Stage 1: PolarQuant — Rotation + Scalar Quantization

The core observation of PolarQuant: after normalizing high-dimensional vectors to the unit sphere, coordinates approximately follow a Gaussian distribution and can be efficiently compressed with optimal scalar quantization.

The process:

  1. Extract L2 norm, normalizing the vector to a unit vector
  2. Walsh-Hadamard random rotation (O(d log d)) to evenly distribute information across all dimensions — avoiding some coordinates being extremely large while others are near zero
  3. Optimal scalar quantization: use Lloyd’s algorithm to pre-compute the optimal codebook for the Gaussian distribution, quantizing each coordinate
  4. Store quantization indices + norm

The rotation step is critical. Without rotation, outlier dimensions severely degrade quantization quality. The Walsh-Hadamard transform is faster than random matrices (O(d log d) vs O(d²)) and is orthogonal and distance-preserving.

Stage 2: QJL — 1-bit Residual Compression

PolarQuant reconstruction inevitably has residuals. QJL (Quantized Johnson-Lindenstrauss) uses extreme compression to preserve residual information:

  1. Compute residual = original vector - Stage 1 reconstruction
  2. Store residual L2 norm
  3. Multiply by a random projection matrix, take the sign → only 1 bit per dimension

The Johnson-Lindenstrauss lemma guarantees: after random projection, the inner product relationships between vectors are preserved with high probability in high dimensions. 1-bit is coarse, but when dimensions are high enough (LLM head_dim is typically >= 64), it’s statistically sufficient to compensate for Stage 1’s quantization error.

The combined compression of both stages:

FormatStage 1Stage 2Total bits/elementCompression ratio (vs fp16)
turbo21-bit1-bit26.4x
turbo32-bit1-bit34.6-5.1x
turbo43-bit1-bit43.8x

Asymmetric K/V Strategy: The Most Important Design Decision

TurboQuant+ uses different quantization strategies for the Key cache and Value cache:

  • K cacheTurboQuant (two-stage, PolarQuant + QJL)
  • V cacheTurboQuantMSE (PolarQuant only, no QJL)

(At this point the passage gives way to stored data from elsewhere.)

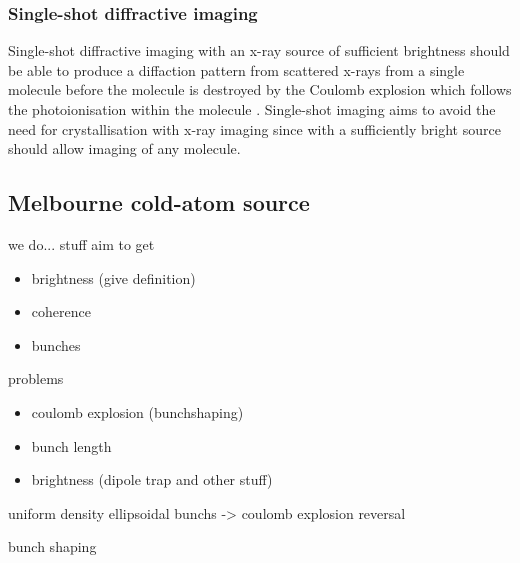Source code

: \subsubsection{Single-shot diffractive imaging}
Single-shot diffractive imaging with an x-ray source of sufficient brightness should be able to produce a diffaction pattern from scattered x-rays from a single molecule before the molecule is destroyed by the Coulomb explosion which follows the photoionisation within the molecule \cite{henderson_potential_1995, neutze_potential_2000}. Single-shot imaging aims to avoid the need for crystallisation with x-ray imaging since with a sufficiently bright source should allow imaging of any molecule.

\subsection{Melbourne cold-atom source}
we do... stuff
aim to get
\begin{itemize}
    \item brightness (give definition)
    \item coherence
    \item bunches
\end{itemize}

problems
\begin{itemize}
    \item coulomb explosion (bunchshaping)
    \item bunch length
    \item brightness (dipole trap and other stuff)
\end{itemize}


uniform density ellipsoidal bunchs -> coulomb explosion reversal\cite{van_der_geer_simulated_2007}

bunch shaping \cite{mcculloch_arbitrarily_2011}


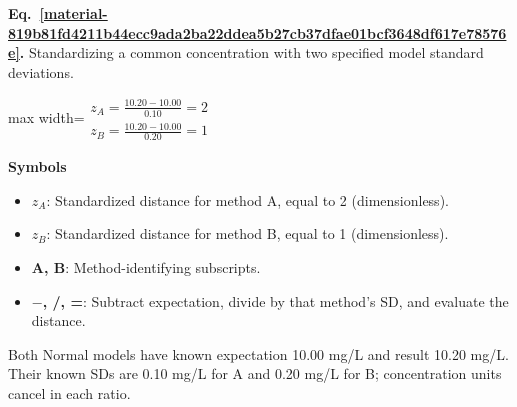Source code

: \documentclass[11pt,a4paper]{article}
\begin{document}
\par\medskip
\begin{samepage}
\label{material-819b81fd4211b44ecc9ada2ba22ddea5b27cb37dfae01bcf3648df617e78576e}
\noindent\textbf{Eq.~\ref*{material-819b81fd4211b44ecc9ada2ba22ddea5b27cb37dfae01bcf3648df617e78576e}.} Standardizing a common concentration with two specified model standard deviations.\par\nopagebreak
\begin{center}\begin{adjustbox}{max width=\linewidth}$\displaystyle \begin{gathered}z_A=\frac{10.20-10.00}{0.10}=2\\z_B=\frac{10.20-10.00}{0.20}=1\end{gathered}$\end{adjustbox}\end{center}

\par\noindent\textbf{Symbols}

\begin{itemize}\setlength{\itemsep}{1pt}\setlength{\parsep}{0pt}
\item \textbf{\(z_A\)}: Standardized distance for method A, equal to 2 (dimensionless).
\item \textbf{\(z_B\)}: Standardized distance for method B, equal to 1 (dimensionless).
\item \textbf{A, B}: Method-identifying subscripts.
\item \textbf{\ensuremath{-}, /, =}: Subtract expectation, divide by that method's SD, and evaluate the distance.
\end{itemize}

Both Normal models have known expectation 10.00 mg/L and result 10.20 mg/L. Their known SDs are 0.10 mg/L for A and 0.20 mg/L for B; concentration units cancel in each ratio.

\end{samepage}
\medskip
\end{document}
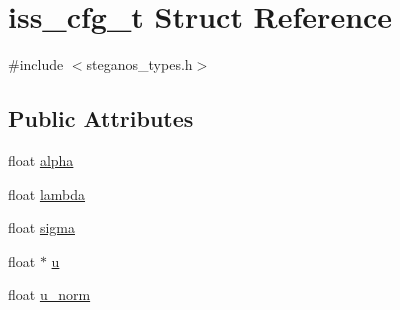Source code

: \hypertarget{structiss__cfg__t}{
\section{iss\_\-cfg\_\-t Struct Reference}
\label{structiss__cfg__t}
}


{\ttfamily \#include $<$steganos\_\-types.h$>$}\subsection*{Public Attributes}
\begin{DoxyCompactItemize}
\item 
float \hyperlink{structiss__cfg__t_a4b16d3ece6ea692acf197f2df92c3ac9}{alpha}
\item 
float \hyperlink{structiss__cfg__t_afac615d52acc232cc5faaa99c4409634}{lambda}
\item 
float \hyperlink{structiss__cfg__t_ae21a5aff11ee728a5ad9d7820590361c}{sigma}
\item 
float $\ast$ \hyperlink{structiss__cfg__t_ac26b5cb58083c80240bc55c19d890cc9}{u}
\item 
float \hyperlink{structiss__cfg__t_a623850599b3c5314183412e955e41464}{u\_\-norm}
\end{DoxyCompactItemize}


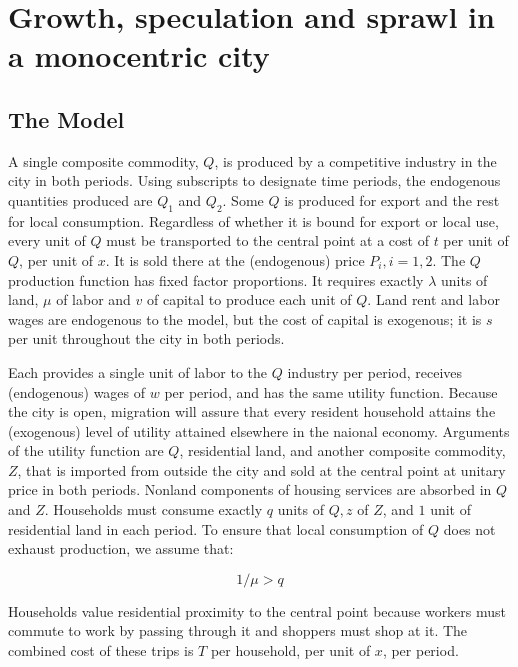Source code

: \chapter{Growth, speculation and sprawl in a monocentric city}

\section{The Model}

A single composite commodity, $Q$, is produced by a competitive industry in the city in both periods. Using subscripts to designate time periods, the endogenous quantities produced are $Q_1$ and $Q_2$. Some $Q$ is produced for export and the rest for local consumption. Regardless of whether it is bound for export or local use, every unit of $Q$ must be transported to the central point at a cost of $t$ per unit of $Q$, per unit of $x$. It is sold there at the (endogenous) price $P_i, i = 1, 2$. The $Q$ production function has fixed factor proportions. It requires exactly $\lambda$ units of land, $\mu$ of labor and $v$ of capital to produce each unit of $Q$. Land rent and labor wages are endogenous to the model, but the cost of capital is exogenous; it is $s$ per unit throughout the city in both periods.

Each provides a single unit of labor to the $Q$ industry per period, receives (endogenous) wages of $w$ per period, and has the same utility function. Because the city is open, migration will assure that every resident household attains the (exogenous) level of utility attained elsewhere in the naional economy. Arguments of the utility function are $Q$, residential land, and another composite commodity, $Z$, that is imported from outside the city and sold at the central point at unitary price in both periods. Nonland components of housing services are absorbed in $Q$ and $Z$. Households must consume exactly $q$ units of $Q, z$ of $Z$, and $1$ unit of residential land in each period. To ensure that local consumption of $Q$ does not exhaust production, we assume that:

\begin{equation*}
    1 / \mu > q
\end{equation*}

Households value residential proximity to the central point because workers must commute to work by passing through it and shoppers must shop at it. The combined cost of these trips  is $T$ per household, per unit of $x$, per period.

The reason lies in different mathematical properties:

  • Attention score computation is Q . K^T (inner product), which requires preserving angular relationships between vectors → QJL’s JL property is designed to preserve inner products
  • Attention weighted sum is softmax(scores) . V (linear combination), which only needs MSE minimization → PolarQuant alone is sufficient

This asymmetric design stems from the project’s three key research findings.

Three Key Research Findings

V Compression Is Nearly Free

Compressing the Value cache to 2-bit barely affects attention output quality — provided Key precision is maintained. This finding is counterintuitive, but experimental data is highly consistent: V’s quantization error gets diluted by the softmax weighted average.

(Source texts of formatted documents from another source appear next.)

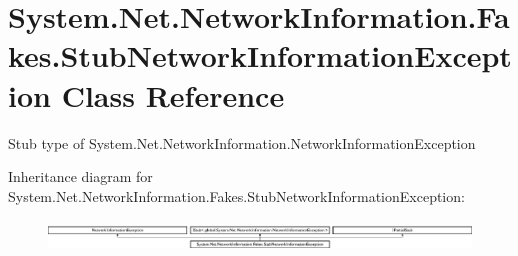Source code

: \hypertarget{class_system_1_1_net_1_1_network_information_1_1_fakes_1_1_stub_network_information_exception}{\section{System.\-Net.\-Network\-Information.\-Fakes.\-Stub\-Network\-Information\-Exception Class Reference}
\label{class_system_1_1_net_1_1_network_information_1_1_fakes_1_1_stub_network_information_exception}
}


Stub type of System.\-Net.\-Network\-Information.\-Network\-Information\-Exception 


Inheritance diagram for System.\-Net.\-Network\-Information.\-Fakes.\-Stub\-Network\-Information\-Exception\-:\begin{figure}[H]
\begin{center}
\leavevmode
\includegraphics[height=0.825959cm]{class_system_1_1_net_1_1_network_information_1_1_fakes_1_1_stub_network_information_exception}
\end{center}
\end{figure}
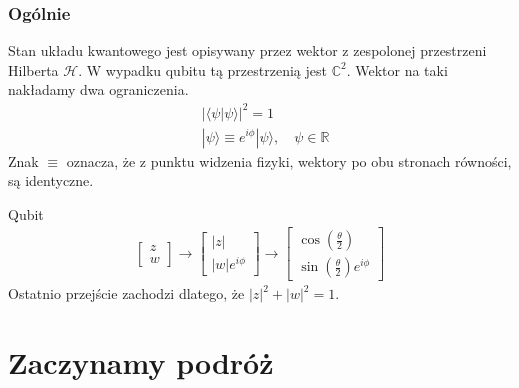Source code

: \documentclass[10pt,t]{beamer}
\begin{document}
\begin{frame}
  \frametitle{Ogólnie}


  Stan układu kwantowego jest opisywany przez wektor z zespolonej
  przestrzeni Hilberta $\mathcal{H}$. W wypadku qubitu tą przestrzenią jest
  $\mathbb{C}^{ 2 }$. Wektor na taki nakładamy dwa ograniczenia.
  \begin{align*}
    &| \langle \psi | \psi \rangle |^{ 2 } = 1 \\
    &| \psi \rangle \equiv e^{ i \phi } | \psi \rangle, \quad \psi \in \mathbb{R}
  \end{align*}
  Znak $\equiv$ oznacza, że z punktu widzenia fizyki, wektory po obu stronach
  równości, są identyczne.

  Qubit
  \begin{align*}
    \begin{bmatrix}
      z \\
      w
    \end{bmatrix}
    \to
    \begin{bmatrix}
      | z | \\
      | w | e^{ i \phi }
    \end{bmatrix}
    \to
    \begin{bmatrix}
      \cos( \frac{ \theta }{ 2 } ) \\
      \sin( \frac{ \theta }{ 2 } ) e^{ i \phi }
    \end{bmatrix}
  \end{align*}
  Ostatnio przejście zachodzi dlatego, że $| z |^{ 2 } + | w |^{ 2 } = 1$.

\end{frame}





\section{Zaczynamy podróż}
\end{document}
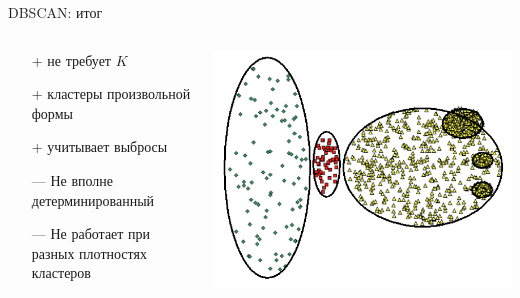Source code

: \documentclass[10pt]{beamer}
\begin{document}
\begin{frame}{DBSCAN: итог}

\begin{columns}[C]
    \begin{column}{.6\textwidth} 
    \begin{itemize}
	\item[+] не требует $K$
	\item[+] кластеры произвольной формы
	\item[+] учитывает выбросы
	\item[---] Не вполне детерминированный
	\item[---] Не работает при разных плотностях кластеров
	\end{itemize}		    
    \end{column}
    \begin{column}{.4\textwidth}
    \vspace{1em}
    \includegraphics[scale=0.25]{images/dbprob.png}    
    \end{column}
\end{columns}

\end{frame}
\end{document}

K Compression Is the Sole Source of Quality Degradation

All measurable quality degradation comes from Key cache compression. This explains why asymmetric configurations (high-precision K + low-precision V) can significantly recover quality. With turbo4 using 3+1 bit for K and only 3 bit for V, it achieves near-lossless performance.

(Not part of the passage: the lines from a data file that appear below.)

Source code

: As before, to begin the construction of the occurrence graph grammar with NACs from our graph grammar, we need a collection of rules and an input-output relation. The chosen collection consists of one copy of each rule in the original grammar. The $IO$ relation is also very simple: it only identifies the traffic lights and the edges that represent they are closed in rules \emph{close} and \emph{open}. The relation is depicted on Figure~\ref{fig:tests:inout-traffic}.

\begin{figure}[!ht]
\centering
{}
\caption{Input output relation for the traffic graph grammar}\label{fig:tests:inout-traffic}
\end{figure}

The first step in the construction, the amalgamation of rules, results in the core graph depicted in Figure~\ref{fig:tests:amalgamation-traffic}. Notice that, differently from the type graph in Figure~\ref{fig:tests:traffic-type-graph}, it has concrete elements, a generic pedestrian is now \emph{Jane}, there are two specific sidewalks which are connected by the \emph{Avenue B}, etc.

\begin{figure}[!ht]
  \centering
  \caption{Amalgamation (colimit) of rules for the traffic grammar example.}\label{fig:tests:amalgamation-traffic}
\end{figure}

Boundary Layer Sensitivity

The first and last two layers of a Transformer are particularly sensitive to quantization. Protecting these layers (no compression or higher precision) can recover 37-91% of the quality gap. This strategy has minimal cost — a 32-layer model only needs to protect 4 extra layers, increasing memory by less than 15%.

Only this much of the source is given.